EXETER — Demolition began Tuesday morning on the Coxton Railroad Bridge — a project that will take four to six weeks to complete.
A crew from Advanced Demolition and Blasting of Saxonburg, contractor for the $796,600 project, started working at around 9 a.m.
By 10:15 a.m., the first section of the old, rusted, deteriorating span dropped into the Susquehanna River.
Jim Brozena, project manager for the Redevelopment Authority of Luzerne County, explained that as the steel bridge is dismantled, it will be cut into pieces and hauled away to a scrapyard. He said when the bridge and supporting stone and concrete pillars are removed, the site will be returned to a natural riverbank.
“We’ve had this on our radar since the 2011 flood event,” Brozena said. “We’re just glad that the bridge is being removed on our accord rather than the bridge telling us when it’s coming down.”
Brozena said the old bridge has been in poor condition and has weakened over the years when the river rises.
Colleen Connolly, spokesperson for the state Department of Environmental Protection, said the start of the demolition is a positive step forward in protecting the safety of residents in the Wyoming Valley, and the result of state and local government working together.
“A collapse into the Susquehanna River would have caused extensive flooding, especially for residents in low-lying areas,” Connolly said. “The work today is something that DEP has advocated for ever since the structure began to deteriorate.”
Tom Batronis, general manager for the demolition company, said none of the bridge’s steel is salvageable.
“It’s old-school steel,” he said. “It’s all going to a scrapyard.”
A huge machine was used to cut the steel, causing it to drop into the river. Brozena said the large sheers on the machine could cut through 2 inches of steel. He said once the bridge is removed, the pillars will be taken down to 2 feet below the river bed.
“It’s a perfect day to take a bridge down,” Brozena said. “It’s cool and the river is as calm as a lake.”
Andy Reilly, executive director of the county redevelopment authority, said the authority received $1 million in state disaster recovery funding to remove the bridge.
“Obviously, it’s been a long time coming,” Reilly said of the demolition.
Brozena said when half the bridge is taken down and the debris removed, the crew will move to the Duryea side of the river to complete the job.
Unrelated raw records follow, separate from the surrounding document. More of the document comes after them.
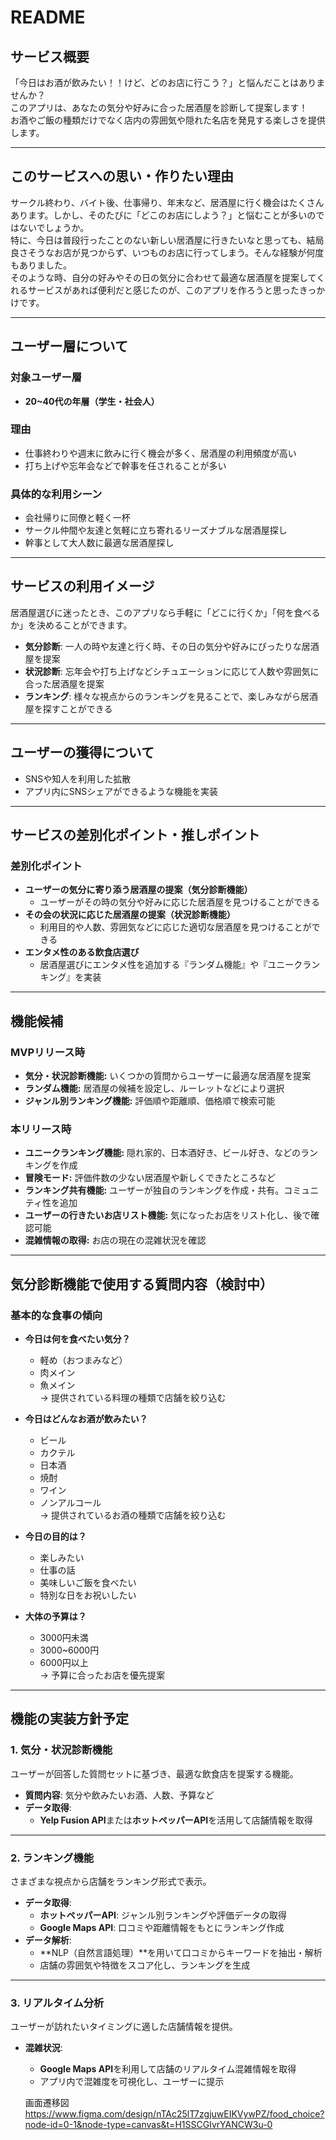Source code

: # README

## サービス概要
「今日はお酒が飲みたい！！けど、どのお店に行こう？」と悩んだことはありませんか？  
このアプリは、あなたの気分や好みに合った居酒屋を診断して提案します！  
お酒やご飯の種類だけでなく店内の雰囲気や隠れた名店を発見する楽しさを提供します。

---

## このサービスへの思い・作りたい理由
サークル終わり、バイト後、仕事帰り、年末など、居酒屋に行く機会はたくさんあります。しかし、そのたびに「どこのお店にしよう？」と悩むことが多いのではないでしょうか。  
特に、今日は普段行ったことのない新しい居酒屋に行きたいなと思っても、結局良さそうなお店が見つからず、いつものお店に行ってしまう。そんな経験が何度もありました。  
そのような時、自分の好みやその日の気分に合わせて最適な居酒屋を提案してくれるサービスがあれば便利だと感じたのが、このアプリを作ろうと思ったきっかけです。

---

## ユーザー層について

### 対象ユーザー層
- **20~40代の年層（学生・社会人）**

### 理由
- 仕事終わりや週末に飲みに行く機会が多く、居酒屋の利用頻度が高い
- 打ち上げや忘年会などで幹事を任されることが多い

### 具体的な利用シーン
- 会社帰りに同僚と軽く一杯
- サークル仲間や友達と気軽に立ち寄れるリーズナブルな居酒屋探し
- 幹事として大人数に最適な居酒屋探し

---

## サービスの利用イメージ
居酒屋選びに迷ったとき、このアプリなら手軽に「どこに行くか」「何を食べるか」を決めることができます。  
- **気分診断**: 一人の時や友達と行く時、その日の気分や好みにぴったりな居酒屋を提案  
- **状況診断**: 忘年会や打ち上げなどシチュエーションに応じて人数や雰囲気に合った居酒屋を提案  
- **ランキング**: 様々な視点からのランキングを見ることで、楽しみながら居酒屋を探すことができる  

---

## ユーザーの獲得について
- SNSや知人を利用した拡散
- アプリ内にSNSシェアができるような機能を実装

---

## サービスの差別化ポイント・推しポイント

### 差別化ポイント
- **ユーザーの気分に寄り添う居酒屋の提案（気分診断機能）**  
  - ユーザーがその時の気分や好みに応じた居酒屋を見つけることができる
- **その会の状況に応じた居酒屋の提案（状況診断機能）**  
  - 利用目的や人数、雰囲気などに応じた適切な居酒屋を見つけることができる
- **エンタメ性のある飲食店選び**  
  - 居酒屋選びにエンタメ性を追加する『ランダム機能』や『ユニークランキング』を実装

---

## 機能候補

### MVPリリース時
- **気分・状況診断機能:** いくつかの質問からユーザーに最適な居酒屋を提案  
- **ランダム機能:** 居酒屋の候補を設定し、ルーレットなどにより選択  
- **ジャンル別ランキング機能:** 評価順や距離順、価格順で検索可能  

### 本リリース時
- **ユニークランキング機能:** 隠れ家的、日本酒好き、ビール好き、などのランキングを作成  
- **冒険モード:** 評価件数の少ない居酒屋や新しくできたところなど
- **ランキング共有機能:** ユーザーが独自のランキングを作成・共有。コミュニティ性を追加  
- **ユーザーの行きたいお店リスト機能:** 気になったお店をリスト化し、後で確認可能  
- **混雑情報の取得:** お店の現在の混雑状況を確認  

---

## 気分診断機能で使用する質問内容（検討中）

### 基本的な食事の傾向
- **今日は何を食べたい気分？**  
  - 軽め（おつまみなど）  
  - 肉メイン  
  - 魚メイン  
  → 提供されている料理の種類で店舗を絞り込む

- **今日はどんなお酒が飲みたい？**  
  - ビール  
  - カクテル  
  - 日本酒  
  - 焼酎  
  - ワイン  
  - ノンアルコール  
  → 提供されているお酒の種類で店舗を絞り込む

- **今日の目的は？**  
  - 楽しみたい  
  - 仕事の話  
  - 美味しいご飯を食べたい  
  - 特別な日をお祝いしたい  

- **大体の予算は？**  
  - 3000円未満  
  - 3000~6000円  
  - 6000円以上  
  → 予算に合ったお店を優先提案

---

## 機能の実装方針予定

### 1. **気分・状況診断機能**
ユーザーが回答した質問セットに基づき、最適な飲食店を提案する機能。

- **質問内容**: 気分や飲みたいお酒、人数、予算など  
- **データ取得**:  
  - **Yelp Fusion API**または**ホットペッパーAPI**を活用して店舗情報を取得  

---

### 2. **ランキング機能**
さまざまな視点から店舗をランキング形式で表示。

- **データ取得**:  
  - **ホットペッパーAPI**: ジャンル別ランキングや評価データの取得  
  - **Google Maps API**: 口コミや距離情報をもとにランキング作成  
- **データ解析**:  
  - **NLP（自然言語処理）**を用いて口コミからキーワードを抽出・解析  
  - 店舗の雰囲気や特徴をスコア化し、ランキングを生成  

---

### 3. **リアルタイム分析**
ユーザーが訪れたいタイミングに適した店舗情報を提供。

- **混雑状況**:  
  - **Google Maps API**を利用して店舗のリアルタイム混雑情報を取得  
  - アプリ内で混雑度を可視化し、ユーザーに提示  

  画面遷移図
https://www.figma.com/design/nTAc25lT7zgjuwEIKVywPZ/food_choice?node-id=0-1&node-type=canvas&t=H1SSCGIvrYANCW3u-0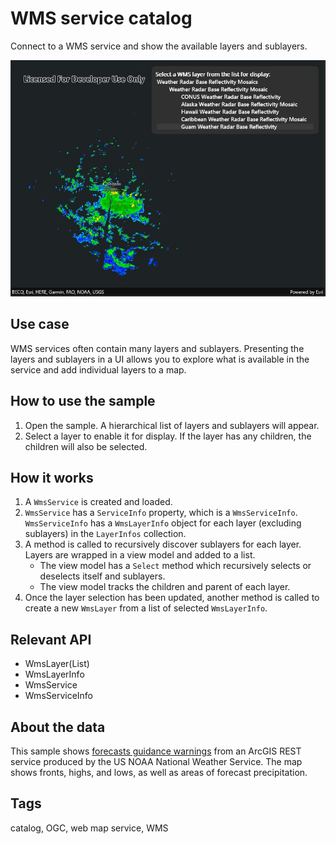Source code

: # WMS service catalog

Connect to a WMS service and show the available layers and sublayers.

![Image of WMS service catalog](wmsservicecatalog.jpg)

## Use case

WMS services often contain many layers and sublayers. Presenting the layers and sublayers in a UI allows you to explore what is available in the service and add individual layers to a map.

## How to use the sample

1. Open the sample. A hierarchical list of layers and sublayers will appear.
2. Select a layer to enable it for display. If the layer has any children, the children will also be selected.

## How it works

1. A `WmsService` is created and loaded.
2. `WmsService` has a `ServiceInfo` property, which is a `WmsServiceInfo`. `WmsServiceInfo` has a `WmsLayerInfo` object for each layer (excluding sublayers) in the `LayerInfos` collection.
3. A method is called to recursively discover sublayers for each layer. Layers are wrapped in a view model and added to a list.
    * The view model has a `Select` method which recursively selects or deselects itself and sublayers.
    * The view model tracks the children and parent of each layer.
4. Once the layer selection has been updated, another method is called to create a new `WmsLayer` from a list of selected `WmsLayerInfo`.

## Relevant API

* WmsLayer(List<WmsLayerInfo>)
* WmsLayerInfo
* WmsService
* WmsServiceInfo

## About the data

This sample shows [forecasts guidance warnings](https://nowcoast.noaa.gov/geoserver/weather_radar/wms?SERVICE=WMS&VERSION=1.3.0&REQUEST=GetCapabilities) from an ArcGIS REST service produced by the US NOAA National Weather Service. The map shows fronts, highs, and lows, as well as areas of forecast precipitation.

## Tags

catalog, OGC, web map service, WMS
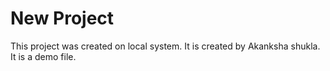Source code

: # New Project

This project was created on local system.
It is created by Akanksha shukla.
It is a demo file.
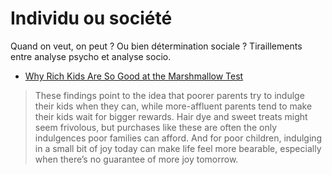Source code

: # Individu ou société

Quand on veut, on peut ? Ou bien détermination sociale ?
Tiraillements entre analyse psycho et analyse socio.

- [Why Rich Kids Are So Good at the Marshmallow Test](https://www.theatlantic.com/family/archive/2018/06/marshmallow-test/561779/?single_page=true)

> These findings point to the idea that poorer parents try to indulge their kids when they can, while more-affluent parents tend to make their kids wait for bigger rewards. Hair dye and sweet treats might seem frivolous, but purchases like these are often the only indulgences poor families can afford. And for poor children, indulging in a small bit of joy today can make life feel more bearable, especially when there’s no guarantee of more joy tomorrow.
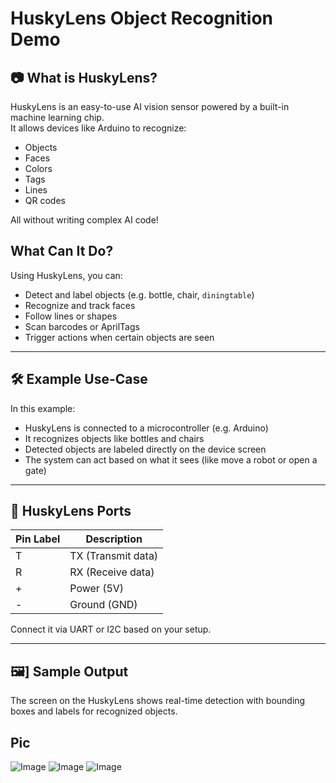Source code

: # HuskyLens Object Recognition Demo

## 📷 What is HuskyLens?
HuskyLens is an easy-to-use AI vision sensor powered by a built-in machine learning chip.  
It allows devices like Arduino to recognize:

- Objects  
- Faces  
- Colors  
- Tags  
- Lines  
- QR codes  

All without writing complex AI code!

##  What Can It Do?
Using HuskyLens, you can:
- Detect and label objects (e.g. bottle, chair, `diningtable`)
- Recognize and track faces
- Follow lines or shapes
- Scan barcodes or AprilTags
- Trigger actions when certain objects are seen

---

## 🛠 Example Use-Case
In this example:
- HuskyLens is connected to a microcontroller (e.g. Arduino)
- It recognizes objects like bottles and chairs
- Detected objects are labeled directly on the device screen
- The system can act based on what it sees (like move a robot or open a gate)

---

## 🔌 HuskyLens Ports

| Pin Label | Description         |
|-----------|---------------------|
| T       | TX (Transmit data)  |
| R       | RX (Receive data)   |
| +       | Power (5V)          |
| -       | Ground (GND)        |

Connect it via UART or I2C based on your setup.

---

## 🖼️] Sample Output
The screen on the HuskyLens shows real-time detection with bounding boxes and labels for recognized objects.
## Pic
![Image](https://github.com/user-attachments/assets/7dbb75e0-3c68-4456-aefe-9c1a0dadff77)
![Image](https://github.com/user-attachments/assets/e3260ffb-ba42-4bfc-b802-6bcd3d9d3a99)
![Image](https://github.com/user-attachments/assets/d680b129-c04d-4f21-96ea-0fa4a6d11e58)
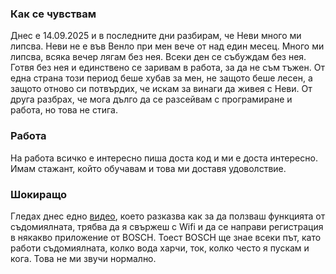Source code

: ### Как се чувствам  
Днес е 14.09.2025 и в последните дни разбирам, че Неви много ми липсва.
Неви не е във Венло при мен вече от над един месец. Много ми липсва, всяка вечер лягам без нея. Всеки ден се събуждам без нея. Готвя без нея и единствено се заривам в работа, за да не съм тъжен.
От една страна този период беше хубав за мен, не защото беше лесен, а защото отново си потвърдих, че искам за винаги да живея с Неви. От друга разбрах, че мога дълго да се разсейвам с програмиране и работа, но това не стига. 
### Работа
На работа всичко е интересно пиша доста код и ми е доста интересно. Имам стажант, който обучавам и това ми доставя удоволствие. 
### Шокиращо
Гледах днес едно [видео](https://youtu.be/5M_hmwBBPnc), което разказва как за да ползваш функцията от съдомиялната, трябва да я свържеш с Wifi и да се направи регистрация в някакво приложение от BOSCH. Тоест BOSCH ще знае всеки път, като работи съдомиялната, колко вода харчи, ток, колко често я пускам и кога. Това не ми звучи нормално.    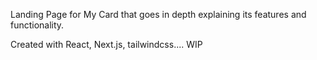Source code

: Landing Page for My Card that goes in depth explaining its features and functionality.

Created with React, Next.js, tailwindcss.... WIP
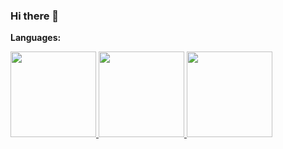 ### Hi there 👋

**Languages:**

<a href="https://www.linkedin.com/in/gergely-szuk%C3%A1cs-42151b197/">
  <img height="137px" src="https://github-readme-stats.vercel.app/api?username=szukacs&hide_title=true&hide_border=true&show_icons=true&include_all_commits=true&count_private=true&line_height=21&title_color=ea3&text_color=9c8&icon_color=f82&bg_color=333&theme=graywhite" />
 <img height="137px" src="https://github-readme-stats.vercel.app/api/top-langs/?username=szukacs&hide=html&hide_title=true&hide_border=true&layout=compact&langs_count=6&text_color=9c8&icon_color=fff&bg_color=333&theme=graywhite" />
</a>

<img height="137px" src="https://github-readme-streak-stats.herokuapp.com/?user=szukacs&theme=dark&hide_border=true&background=333&stroke=9c8" />




<!--
[![Top Langs](https://github-readme-stats.vercel.app/api/top-langs/?username=szukacs&layout=compact)](https://github.com/anuraghazra/github-readme-stats)
**szukacs/szukacs** is a ✨ _special_ ✨ repository because its `README.md` (this file) appears on your GitHub profile.

Here are some ideas to get you started:

- 🔭 I’m currently working on ...
- 🌱 I’m currently learning ...
- 👯 I’m looking to collaborate on ...
- 🤔 I’m looking for help with ...
- 💬 Ask me about ...
- 📫 How to reach me: ...
- 😄 Pronouns: ...
- ⚡ Fun fact: ...
-->
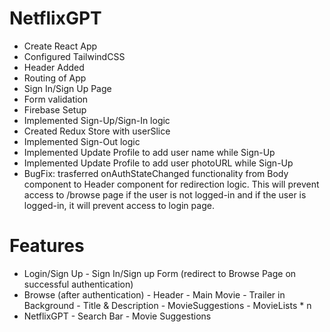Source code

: # NetflixGPT


- Create React App
- Configured TailwindCSS
- Header Added
- Routing of App
- Sign In/Sign Up Page
- Form validation
- Firebase Setup
- Implemented Sign-Up/Sign-In logic
- Created Redux Store with userSlice
- Implemented Sign-Out logic
- Implemented Update Profile to add user name while Sign-Up
- Implemented Update Profile to add user photoURL while Sign-Up
- BugFix: trasferred onAuthStateChanged functionality from Body component to Header component for
redirection logic. This will prevent access to /browse page if the user is not logged-in and if the user is logged-in, it will prevent access to login page.


# Features

-   Login/Sign Up
        -   Sign In/Sign up Form
            (redirect to Browse Page on successful authentication)
-   Browse (after authentication)
        -   Header
        -   Main Movie
                -   Trailer in Background
                -   Title & Description
        -   MovieSuggestions
                -   MovieLists * n
-   NetflixGPT
        -   Search Bar
        -   Movie Suggestions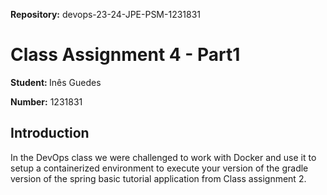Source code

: <strong>Repository:</strong> devops-23-24-JPE-PSM-1231831
 <p></p>

# Class Assignment 4 - Part1

<p></p>

<strong>Student: </strong>
Inês Guedes
 <p></p>

<strong>Number:</strong>
1231831
<p></p>

<p>
</p>
<p></p>

## Introduction
In the DevOps class we were challenged to work with Docker and use it to setup a containerized environment to execute your version of the gradle version of the spring basic tutorial application from Class assignment 2.

<p></p>
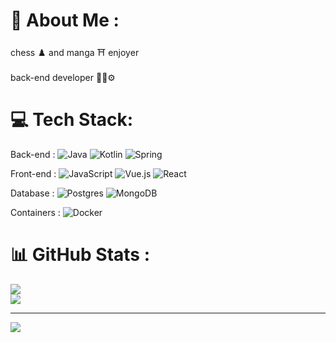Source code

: # 💫 About Me :
chess ♟️ and manga ⛩️ enjoyer <br><br>back-end developer 👨‍💻⚙️

# 💻 Tech Stack:

Back-end : 
![Java](https://img.shields.io/badge/java-%23ED8B00.svg?style=flat&logo=java&logoColor=white) 
![Kotlin](https://img.shields.io/badge/kotlin-%230095D5.svg?style=flat&logo=kotlin&logoColor=white) 
![Spring](https://img.shields.io/badge/spring-%236DB33F.svg?style=flat&logo=spring&logoColor=white)

Front-end : 
![JavaScript](https://img.shields.io/badge/javascript-%23323330.svg?style=flat&logo=javascript&logoColor=%23F7DF1E)
![Vue.js](https://img.shields.io/badge/vuejs-%2335495e.svg?style=flat&logo=vuedotjs&logoColor=%234FC08D) 
![React](https://img.shields.io/badge/react-%2320232a.svg?style=flat&logo=react&logoColor=%2361DAFB) 

Database : 
![Postgres](https://img.shields.io/badge/postgres-%23316192.svg?style=flat&logo=postgresql&logoColor=white)
![MongoDB](https://img.shields.io/badge/MongoDB-%234ea94b.svg?style=flat&logo=mongodb&logoColor=white) 

Containers : 
![Docker](https://img.shields.io/badge/docker-%230db7ed.svg?style=flat&logo=docker&logoColor=white)


# 📊 GitHub Stats :
![](https://github-readme-streak-stats.herokuapp.com/?user=AdilTestelin&theme=dark&hide_border=false)<br/>
![](https://github-readme-stats.vercel.app/api/top-langs/?username=AdilTestelin&theme=dark&hide_border=false&include_all_commits=true&count_private=true&layout=compact)

---
[![](https://visitcount.itsvg.in/api?id=AdilTestelin&icon=0&color=0)](https://visitcount.itsvg.in)

<!-- Proudly created with GPRM ( https://gprm.itsvg.in ) -->
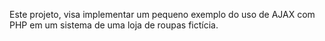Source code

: Este projeto, visa implementar um pequeno exemplo do uso de AJAX com PHP em um sistema de uma loja de roupas fictícia.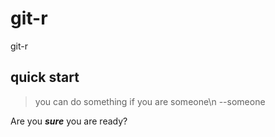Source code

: # git-r
git-r

## quick start
> you can do something if you are someone\n --someone

Are you ***sure*** you are ready?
“I think everybody is glad that we are moving forward on this and putting it behind us,” he said.
The redevelopment authority took ownership of the long-abandoned span, formerly owned by Leo Glodzik’s LAG Towing, in February at the urging of the state Department of Environmental Protection. The state had exhausted legal options to address concerns the bridge would collapse and cause flooding by acting as a dam.
LAG had purchased the bridge between Exeter and Duryea boroughs from the authority for $500 in 2007, but never carried out its plans to demolish the bridge and sell the steel for scrap.